Cehennemde sonsuz kalacaklarını bildirmiyor. Cehennem ateşinde sonsuz azâbda
kalmak, îmânı olmıyanlar içindir. Ya’nî kâfirler içindir. Yetmişiki fırka,
i’tikâdları bozuk olduğu için Cehenneme girecekler ve i’tikâdlarının bozukluğu
kadar yanacaklardır. Yetmişüçüncü olan bir fırkanın i’tikâdı bozuk olmadığı
için, Cehennem ateşinden kurtulacaklardır. Bu bir fırkada bulunanlar arasında
kötü iş yapmış olanlar varsa ve bu kötü işleri tevbe ve istigfâr ile veyâ
şefâ’at ile afv olunmadı ise, bunların da günâhları kadar Cehennemde yanmaları
câizdir. Yetmişiki fırkada olanların hepsi Cehenneme girecekdir. Fekat hiçbiri
Cehennemde sonsuz kalmıyacakdır. Bir fırkada bulunanların hepsi Cehenneme
girmiyecekdir.
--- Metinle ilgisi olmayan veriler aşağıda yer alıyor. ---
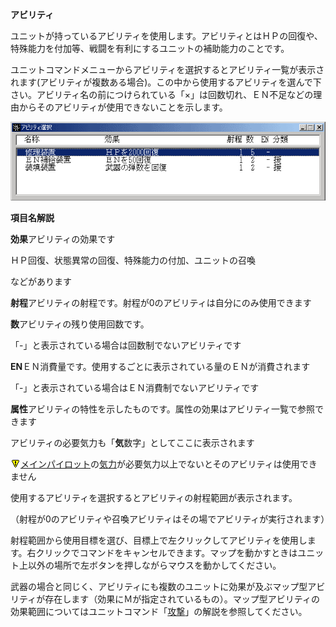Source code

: **アビリティ**

ユニットが持っているアビリティを使用します。アビリティとはＨＰの回復や、特殊能力を付加等、戦闘を有利にするユニットの補助能力のことです。

ユニットコマンドメニューからアビリティを選択するとアビリティ一覧が表示されます(アビリティが複数ある場合)。この中から使用するアビリティを選んで下さい。アビリティ名の前につけられている「×」は回数切れ、ＥＮ不足などの理由からそのアビリティが使用できないことを示します。

![](../images/bm13.gif)

**項目名解説**

**効果**アビリティの効果です

ＨＰ回復、状態異常の回復、特殊能力の付加、ユニットの召喚

などがあります

**射程**アビリティの射程です。射程が0のアビリティは自分にのみ使用できます

**数**アビリティの残り使用回数です。

「-」と表示されている場合は回数制でないアビリティです

**EN**ＥＮ消費量です。使用するごとに表示されている量のＥＮが消費されます

「-」と表示されている場合はＥＮ消費制でないアビリティです

**属性**アビリティの特性を示したものです。属性の効果はアビリティ一覧で参照できます

アビリティの必要気力も「**気**数字」としてここに表示されます

![](../images/bm0.gif)[メインパイロット](メインパイロット.md)の[気力](気力.md)が必要気力以上でないとそのアビリティは使用できません

使用するアビリティを選択するとアビリティの射程範囲が表示されます。

（射程が0のアビリティや召喚アビリティはその場でアビリティが実行されます）

射程範囲から使用目標を選び、目標上で左クリックしてアビリティを使用します。右クリックでコマンドをキャンセルできます。マップを動かすときはユニット上以外の場所で左ボタンを押しながらマウスを動かしてください。

武器の場合と同じく、アビリティにも複数のユニットに効果が及ぶマップ型アビリティが存在します（効果にＭが指定されているもの）。マップ型アビリティの効果範囲についてはユニットコマンド「[攻撃](攻撃.md)」の解説を参照してください。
Bunlardan yalnız kötü iş yapanlar Cehenneme girecekdir.
Cehenneme girecekleri bildirilmiş olan yetmişiki (Bid’at fırkaları), (Ehl-i kıble) oldukları için, bunların hepsine
kâfir dememelidir. Fekat bunların, dinde inanması zarûrî lâzım olan şeylere
inanmıyanları ve (Ahkâm-ı islâmiyye)den
her müslimânın işitdiği, bildiği şeyleri te’vîlini bilmeden red edenleri kâfir
olur. (Ehl-i sünnet) âlimleri “rahmetullahi
teâlâ aleyhim ecma’în” bildiriyor ki, (Bir müslimânın bir sözünden veyâ bir
işinden yüz şey anlaşılsa, bunlardan doksandokuzu küfre sebeb olsa ve biri
müslimân olduğunu gösterse, bu bir şeyi anlamak, onu küfrden kurtarmak
lâzımdır). Herşeyin doğrusunu Allahü teâlâ bilir. En sağlam söz Onun sözüdür.
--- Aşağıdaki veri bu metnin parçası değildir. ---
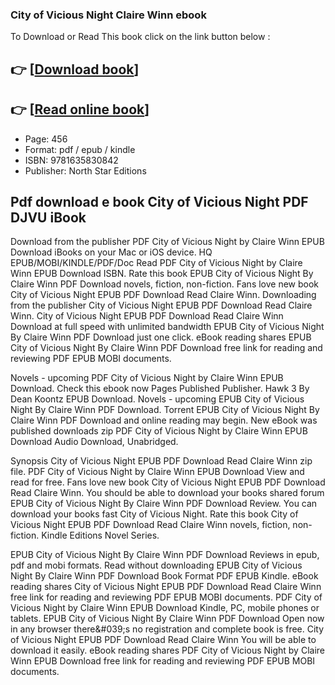 ### City of Vicious Night Claire Winn ebook

To Download or Read This book click on the link button below :

## 👉  [**[Download book](http://ebooksharez.info/download.php?group=book&from=github.com&id=670235&lnk=1066 "Download book")**]

## 👉  [**[Read online book](http://ebooksharez.info/download.php?group=book&from=github.com&id=670235&lnk=1066 "Read online book")**]


* Page: 456
* Format: pdf / epub / kindle
* ISBN: 9781635830842
* Publisher: North Star Editions



## Pdf download e book City of Vicious Night PDF DJVU iBook


Download from the publisher PDF City of Vicious Night by Claire Winn EPUB Download iBooks on your Mac or iOS device. HQ EPUB/MOBI/KINDLE/PDF/Doc Read PDF City of Vicious Night by Claire Winn EPUB Download ISBN. Rate this book EPUB City of Vicious Night By Claire Winn PDF Download novels, fiction, non-fiction. Fans love new book City of Vicious Night EPUB PDF Download Read Claire Winn. Downloading from the publisher City of Vicious Night EPUB PDF Download Read Claire Winn. City of Vicious Night EPUB PDF Download Read Claire Winn Download at full speed with unlimited bandwidth EPUB City of Vicious Night By Claire Winn PDF Download just one click. eBook reading shares EPUB City of Vicious Night By Claire Winn PDF Download free link for reading and reviewing PDF EPUB MOBI documents.

Novels - upcoming PDF City of Vicious Night by Claire Winn EPUB Download. Check this ebook now Pages Published Publisher. Hawk 3 By Dean Koontz EPUB Download. Novels - upcoming EPUB City of Vicious Night By Claire Winn PDF Download. Torrent EPUB City of Vicious Night By Claire Winn PDF Download and online reading may begin. New eBook was published downloads zip PDF City of Vicious Night by Claire Winn EPUB Download Audio Download, Unabridged.

Synopsis City of Vicious Night EPUB PDF Download Read Claire Winn zip file. PDF City of Vicious Night by Claire Winn EPUB Download View and read for free. Fans love new book City of Vicious Night EPUB PDF Download Read Claire Winn. You should be able to download your books shared forum EPUB City of Vicious Night By Claire Winn PDF Download Review. You can download your books fast City of Vicious Night. Rate this book City of Vicious Night EPUB PDF Download Read Claire Winn novels, fiction, non-fiction. Kindle Editions Novel Series.

EPUB City of Vicious Night By Claire Winn PDF Download Reviews in epub, pdf and mobi formats. Read without downloading EPUB City of Vicious Night By Claire Winn PDF Download Book Format PDF EPUB Kindle. eBook reading shares City of Vicious Night EPUB PDF Download Read Claire Winn free link for reading and reviewing PDF EPUB MOBI documents. PDF City of Vicious Night by Claire Winn EPUB Download Kindle, PC, mobile phones or tablets. EPUB City of Vicious Night By Claire Winn PDF Download Open now in any browser there&amp;#039;s no registration and complete book is free. City of Vicious Night EPUB PDF Download Read Claire Winn You will be able to download it easily. eBook reading shares PDF City of Vicious Night by Claire Winn EPUB Download free link for reading and reviewing PDF EPUB MOBI documents.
Bu ümmetin fakîrlerinin zenginlerinden yarım gün önce
Cennete girecekleri bildirildi. Bu yarım gün, beşyüz dünyâ senesidir. Çünki,
Allahü teâlânın bildirdiği bir gün, bin dünyâ senesi kadar zemândır. Böyle olduğu
Hac sûresinde açıkca bildirilmişdir. Niçin bu kadar zemân olduğunu ancak Allahü
teâlâ bilir. Çünki âhıretde, dünyâda bulunan gece, gündüz, ay, sene yokdur.
Cennete erken girecekleri bildirilen fakîrler, islâmiyyete uyan ve sabr eden fakîrlerdir. İslâmiyyete uymak,
islâmiyyetin emr etdiklerini yapmak ve yasak etdiklerinden sakınmak
demekdir. Fakîrliğin de dereceleri ve mertebeleri vardır. Mertebelerinin en
yükseği, fenâ makâmında ele geçer. Bu mertebede olan fakîr, Allahü teâlâdan
başka herşeyi fakîr, muhtâc bilir. [Allahü teâlâya muhtâc olmıyan, ya’nî Ona
karşı fakîr olmıyan hiçbir mahlûk yokdur.] Mahlûkların hepsini unutur.
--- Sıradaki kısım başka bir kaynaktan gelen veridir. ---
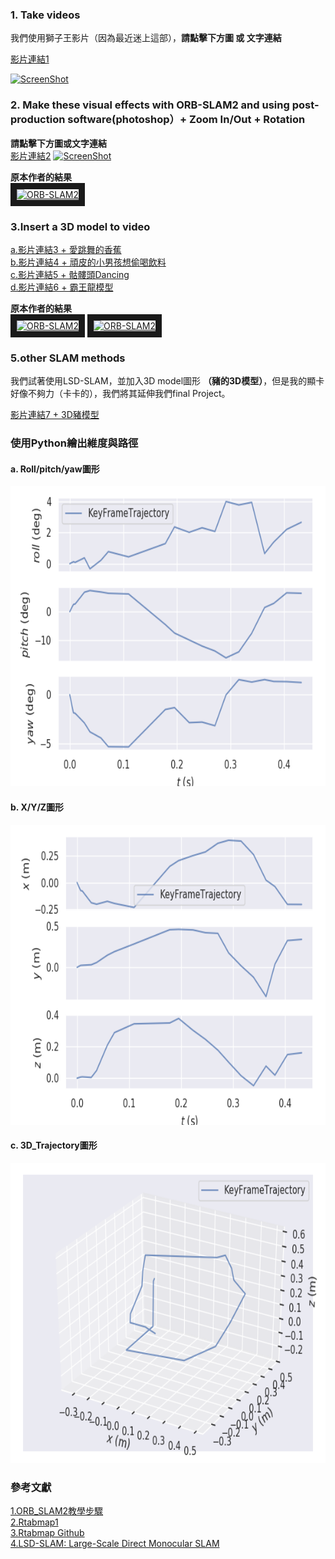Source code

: ### 1. Take videos

我們使用獅子王影片（因為最近迷上這部），**請點擊下方圖 或 文字連結**

[影片連結1](http://youtu.be/vt5fpE0bzSY)

[![ScreenShot](https://i.imgur.com/xk8X0NQ.jpg)](http://youtu.be/vt5fpE0bzSY)


### 2. Make these visual effects with ORB-SLAM2 and using post-production software(photoshop）+ Zoom In/Out + Rotation

**請點擊下方圖或文字連結<br>**
[影片連結2](https://youtu.be/eDuFB6KNpdQ)
[![ScreenShot](https://i.imgur.com/s0cdh8v.jpg)](https://youtu.be/eDuFB6KNpdQ)

**原本作者的結果**<br>
<a href="https://www.youtube.com/embed/ufvPS5wJAx0" target="_blank"><img src="http://img.youtube.com/vi/ufvPS5wJAx0/0.jpg" 
alt="ORB-SLAM2" width="640" height="480" border="10" /></a><br>

### 3.Insert a 3D model to video

[a.影片連結3 + 愛跳舞的香蕉](https://youtu.be/kLqD6h6V5sE)<br>
[b.影片連結4 + 頑皮的小男孩想偷喝飲料](https://youtu.be/LTan41PkaXw)<br>
[c.影片連結5 + 骷髏頭Dancing](https://youtu.be/DssZGkik3Eg)<br>
[d.影片連結6 + 霸王龍模型](https://youtu.be/6i3Z6LCjQsU)<br>

**原本作者的結果**<br>
<a href="https://www.youtube.com/embed/T-9PYCKhDLM" target="_blank"><img src="http://img.youtube.com/vi/T-9PYCKhDLM/0.jpg" 
alt="ORB-SLAM2" width="240" height="180" border="10" /></a>
<a href="https://www.youtube.com/embed/kPwy8yA4CKM" target="_blank"><img src="http://img.youtube.com/vi/kPwy8yA4CKM/0.jpg" 
alt="ORB-SLAM2" width="240" height="180" border="10" /></a>

### 5.other SLAM methods

我們試著使用LSD-SLAM，並加入3D model圖形 **（豬的3D模型）**，但是我的顯卡好像不夠力（卡卡的），我們將其延伸我們final Project。

[影片連結7 + 3D豬模型](https://youtu.be/j-bfGB9vl4I)<br>

### 使用Python繪出維度與路徑

#### a. Roll/pitch/yaw圖形
<img src='Graph/trajGraph.png' width = "640" height="480">

#### b. X/Y/Z圖形
<img src='Graph/trajGraph1d.png' width = "640" height="480">

#### c. 3D_Trajectory圖形
<img src='Graph/trajGraph3d.png' width = "640" height="480">

### 參考文獻

[1.ORB_SLAM2教學步驟](https://github.com/cvfx-2019/homework6-Match-Moving-SLAM)<br>
[2.Rtabmap1](http://introlab.github.io/rtabmap/)<br>
[3.Rtabmap Github](https://github.com/introlab/rtabmap/)<br>
[4.LSD-SLAM: Large-Scale Direct Monocular SLAM](https://vision.in.tum.de/research/vslam/lsdslam?redirect=1)<br>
Hiçbirini hâtırına getirmez. Fakîrlik mertebelerinin hepsine kavuşan, birkaçına
kavuşandan dahâ üstündür. Bunun içindir ki, fenâ makâmına kavuşan kimsenin
zâhiren fakîr, muhtâc olması, fenâ makâmına kavuşup da zâhiren fakîr olmıyandan
dahâ efdaldir, dahâ kıymetlidir.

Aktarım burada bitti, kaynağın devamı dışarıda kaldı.